Eine Kölnerin schreibt bei der 65. Grammy-Verleihung Musik-Geschichte: Die Künstlerin Kim Petras kann sich als erste Transfrau über die goldene Auszeichnung freuen. Bei den Feierlichkeiten am Sonntagabend in Los Angeles wurde sie gemeinsam mit dem britischen Sänger Sam Smith für ihren Clubhit "Unholy" als bestes Pop-Duo ausgezeichnet. Überdies sind die beiden Musiker die ersten transsexuellen Grammy-Gewinner in dieser Kategorie.

Petras hielt angesichts ihres Erfolgs eine emotionale Rede: "Sam [Smith] wollte, dass ich diesen Preis annehme, weil ich die erste Transfrau bin, die diesen Preis gewinnt", zeigte sie sich gerührt. Ihr Dank galt unter anderem den "Trans-Legenden", die schon vor ihr so viele Türen eingetreten hätten. Als Beispiel nannte sie Madonna, die sich für die Rechte der LGBTQIA+-Community einsetze.

Außerdem schilderte Petra, sie sei neben einer Autobahn im Nirgendwo in Deutschland aufgewachsen. Ihre Mutter habe ihr geglaubt, dass sie ein Mädchen sei. Petras bedankte sich mit bewegenden Worten: "Ich wäre nicht hier ohne sie und ihre Unterstützung."

Bei der Dankesrede wird Beyoncé emotional

Auch für Beyoncé (41) war es ein denkwürdiger Abend. Die US-amerikanische R&B- und Pop-Sängerin knackte den Rekord der meisten Grammy-Auszeichnungen in der Musik-Geschichte. Von neun Nominierungen konnte sie schließlich mit vier Trophäen nach Hause gehen. Damit ließ sie mit insgesamt 32 Awards den 1997 bereits verstorbenen britisch-ungarischen Dirigenten Georg Solti mit 31 Trophäen hinter sich.

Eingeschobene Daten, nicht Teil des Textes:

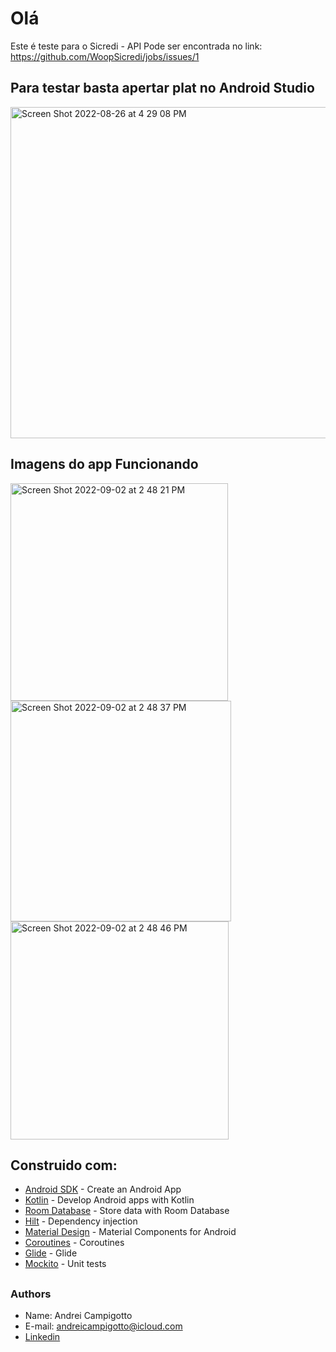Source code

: # Olá 
Este é teste para o  Sicredi - API Pode ser encontrada no link: https://github.com/WoopSicredi/jobs/issues/1

##

## Para testar basta apertar plat no Android Studio 
<img width="530" alt="Screen Shot 2022-08-26 at 4 29 08 PM" src="https://user-images.githubusercontent.com/38699529/186978355-2c66be95-d261-457b-a9b6-88dba17ae47a.png">


## Imagens do app Funcionando
<p>
<img width="348" alt="Screen Shot 2022-09-02 at 2 48 21 PM" src="https://user-images.githubusercontent.com/38699529/188209825-080dfbe4-3658-4551-b02f-3aecdcd521c9.png">
<img width="353" alt="Screen Shot 2022-09-02 at 2 48 37 PM" src="https://user-images.githubusercontent.com/38699529/188209842-0ae4e9b7-c625-4c4a-8d91-69a216646a94.png">
<img width="349" alt="Screen Shot 2022-09-02 at 2 48 46 PM" src="https://user-images.githubusercontent.com/38699529/188209854-58c52a77-80fb-4aba-9ad2-7781d23d184f.png">

</p>


## Construido com:
- [Android SDK](https://developer.android.com/) - Create an Android App
- [Kotlin](https://developer.android.com/kotlin) - Develop Android apps with Kotlin
- [Room Database](https://developer.android.com/training/data-storage/room) - Store data with Room Database
- [Hilt](https://dagger.dev/hilt) - Dependency injection
- [Material Design](https://material.io/develop/android/) - Material Components for Android
- [Coroutines](https://kotlinlang.org/docs/coroutines-overview.html) - Coroutines
- [Glide](https://github.com/bumptech/glide) - Glide
- [Mockito](https://site.mockito.org) - Unit tests

##

### Authors
- Name: Andrei Campigotto
- E-mail: andreicampigotto@icloud.com
- [Linkedin](https://www.linkedin.com/in/andrei-campigotto/)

Ihre Platte "Renaissance" gewann in der Kategorie Best Dance/Electronic Album. "Ich versuche, nicht emotional zu sein. Ich versuche, diese Nacht einfach zu genießen", freut sich Beyoncé in ihrer Rede. Sie danke ihren Eltern, die sie immer "geliebt und gefördert" haben. "Ich danke meinem wundervollen Ehemann und meinen drei wundervollen Kindern, die zu Hause sind und zugucken", erwähnte sie auch ihre Familie. Weitere Grammys sahnte Beyoncé in den Kategorien "Best R&B-Song", "Best Dance/Electronic Recording" und "Best Traditional R&B Performance" ab.

Viola Davis erreicht "EGOT"-Status

Schauspielerin Viola Davis dürfte die Grammy-Verleihung auch noch lange im Gedächtnis behalten. Mit der Auszeichnung für das beste gesprochene Album, ihre Autobiografie "Finding Me", erreichte die 57-Jährige den sogenannten "EGOT"-Status. Die Preisträgerin hat damit die vier großen Awards der US-Unterhaltungsbranche im Regal stehen: Emmy, Grammy, Oscar und Tony.

Zu den strahlenden Siegern des Abend gehörte auch Sänger Harry Styles (29), der für "Album des Jahres" prämiert wurde: "Harry's House". Dieses wurde auch als "Bestes Gesangsalbum - Pop" deklariert und mit einem Award gewürdigt. In der Kategorie "Single des Jahres" räumte Lizzo (34) mit "About Damn Time" ab. Als Song des Jahres wurde "Just Like That" von Bonnie Raitt gekürt. Für die beste Pop-Solodarbietung ("Easy on Me") erhielt Adele einen Grammy.

Insgesamt wurden in der Grammy-Nacht laut Veranstalter Trophäen in insgesamt 91 Kategorien verliehen. Comedian und ehemaliger "The Daily Show"-Moderator Trevor Noah (28) moderierte die Veranstaltung.